Not invited? Throw your own f*cking party. If you cook it, they will come. The Beastie Boys fought for your right to party. Don’t let that shit be in vain. And we know money is tight but you gotta eat anyway, so you might as well not do it alone. This book is packed with recipes you can use to feed your crew no matter your budget. Serve your squad some tiny portions and call that shit tapas
. Problem solved.
Before you even ask, no, you can’t just have drinks and no food.
Even the DRUNKEST MOTHERF*CKERS get hungry eventually.

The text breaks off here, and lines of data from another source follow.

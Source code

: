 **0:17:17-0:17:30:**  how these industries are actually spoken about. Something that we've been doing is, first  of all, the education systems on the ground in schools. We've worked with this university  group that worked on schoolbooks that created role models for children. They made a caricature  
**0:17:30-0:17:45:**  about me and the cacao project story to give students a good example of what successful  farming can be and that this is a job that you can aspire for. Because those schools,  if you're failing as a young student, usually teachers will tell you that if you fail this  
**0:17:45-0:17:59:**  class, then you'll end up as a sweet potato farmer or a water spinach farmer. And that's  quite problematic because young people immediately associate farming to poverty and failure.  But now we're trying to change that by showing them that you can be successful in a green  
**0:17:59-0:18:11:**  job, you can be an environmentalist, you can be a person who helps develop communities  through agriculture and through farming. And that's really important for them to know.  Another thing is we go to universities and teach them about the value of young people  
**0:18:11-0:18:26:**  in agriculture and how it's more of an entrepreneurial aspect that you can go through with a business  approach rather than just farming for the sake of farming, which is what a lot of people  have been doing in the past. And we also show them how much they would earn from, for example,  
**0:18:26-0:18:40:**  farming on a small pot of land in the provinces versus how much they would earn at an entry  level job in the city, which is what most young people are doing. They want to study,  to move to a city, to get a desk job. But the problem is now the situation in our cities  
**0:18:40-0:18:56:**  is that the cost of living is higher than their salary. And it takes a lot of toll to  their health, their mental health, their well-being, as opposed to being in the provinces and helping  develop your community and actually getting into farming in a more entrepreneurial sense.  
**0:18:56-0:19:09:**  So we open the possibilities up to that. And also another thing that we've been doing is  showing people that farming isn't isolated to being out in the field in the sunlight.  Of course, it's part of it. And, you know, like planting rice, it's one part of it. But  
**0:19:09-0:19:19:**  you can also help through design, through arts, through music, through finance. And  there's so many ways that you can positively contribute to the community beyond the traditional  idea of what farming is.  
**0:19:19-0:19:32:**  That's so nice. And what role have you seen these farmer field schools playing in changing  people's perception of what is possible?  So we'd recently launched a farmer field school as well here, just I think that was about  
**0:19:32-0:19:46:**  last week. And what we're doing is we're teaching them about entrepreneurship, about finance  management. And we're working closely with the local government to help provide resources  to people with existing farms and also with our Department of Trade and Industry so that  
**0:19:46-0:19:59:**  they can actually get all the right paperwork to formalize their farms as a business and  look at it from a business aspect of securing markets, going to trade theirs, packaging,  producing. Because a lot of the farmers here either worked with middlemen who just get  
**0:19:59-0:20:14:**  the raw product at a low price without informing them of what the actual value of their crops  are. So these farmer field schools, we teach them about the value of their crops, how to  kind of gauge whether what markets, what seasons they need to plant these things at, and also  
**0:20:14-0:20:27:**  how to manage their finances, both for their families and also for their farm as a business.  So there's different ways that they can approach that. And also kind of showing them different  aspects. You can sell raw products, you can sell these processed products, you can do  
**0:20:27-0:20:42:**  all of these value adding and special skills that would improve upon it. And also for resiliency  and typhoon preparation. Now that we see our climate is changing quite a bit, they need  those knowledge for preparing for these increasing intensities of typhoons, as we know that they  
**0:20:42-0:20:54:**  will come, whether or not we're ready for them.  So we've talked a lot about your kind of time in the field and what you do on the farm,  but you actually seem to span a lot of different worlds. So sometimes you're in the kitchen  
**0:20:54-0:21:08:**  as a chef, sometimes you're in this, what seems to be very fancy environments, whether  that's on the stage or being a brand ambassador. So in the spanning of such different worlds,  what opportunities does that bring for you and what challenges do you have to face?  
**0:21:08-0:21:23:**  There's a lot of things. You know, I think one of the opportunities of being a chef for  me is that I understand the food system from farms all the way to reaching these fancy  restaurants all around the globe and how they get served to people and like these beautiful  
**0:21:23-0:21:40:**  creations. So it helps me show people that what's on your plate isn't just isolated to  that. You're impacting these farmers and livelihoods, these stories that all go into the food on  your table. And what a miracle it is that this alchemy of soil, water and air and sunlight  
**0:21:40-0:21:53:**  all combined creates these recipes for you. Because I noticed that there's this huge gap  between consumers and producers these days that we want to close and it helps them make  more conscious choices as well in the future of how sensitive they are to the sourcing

And people will get cranky real quick. They’ll start digging through your pantry and crunching on uncooked noodles. Save them from themselves. Also, this is the perfect time to show those garbage-eating goats you call friends that healthy food can satisfy their tequila-soaked cravings better than some greasy shit. Not only will it fill them up, but they won’t feel like shit the next day. Don’t let them go out and order 16 soft tacos with fire sauce. That’s not dinner, that’s a ticking-time poo. Curb the late-night drivethru decisions by serving and eating quality food at the party. Do those deep-fried friends a solid.
And yeah, you’re gonna find some decorating ideas tucked away in these pages, but keep your head in check.
The only real VIP at any party is the food.
Nobody is on their way to the party thinking “I hope there are some hand-turned artisanal paper straws and reclaimed wooden cake stands.” For f*ck’s sake. Just be sure to have the food and drinks handled, and then you can worry about party props with what’s left in your budget.
Worried that your apartment sucks? Guess what: Everybody is living or has lived in a bleak apartment, so anyone who is talking some silly shit can GTFO because they’re at the wrong party. Sure, you might not have enough furniture or whatever, but you can just sit your ass on the floor and call that an indoor picnic.
Just like Martha, we don’t accept any excuses in the entertaining game. Bad Manners will get your party from “livable” to “legendary” in no time. We’ve used every waking moment we had over the last year testing these recipes on everyone we could, every chance we got. That’s right, we partied our asses off for you. You’re f*cking welcome.
As usual, our recipes will meet you wherever you’re at. We got stuff in here for new cooks just getting their shit together to hall-of-fame hosts looking to try new things. Even if you do this plant-based shit part-time, you should know how to host people with all kinds of diets. Plant-based meals are an all-inclusive party must that everyone can enjoy. Except for that one cousin of yours but they f*cking hate everything so stop trying to make them happy. We got you covered with brunch ideas to badass sides, from casseroles to cocktails. So suit up and sit down because your ass is about to learn how to cook up some good shit worth sharing. You might get some glitter on you—you’ve been warned.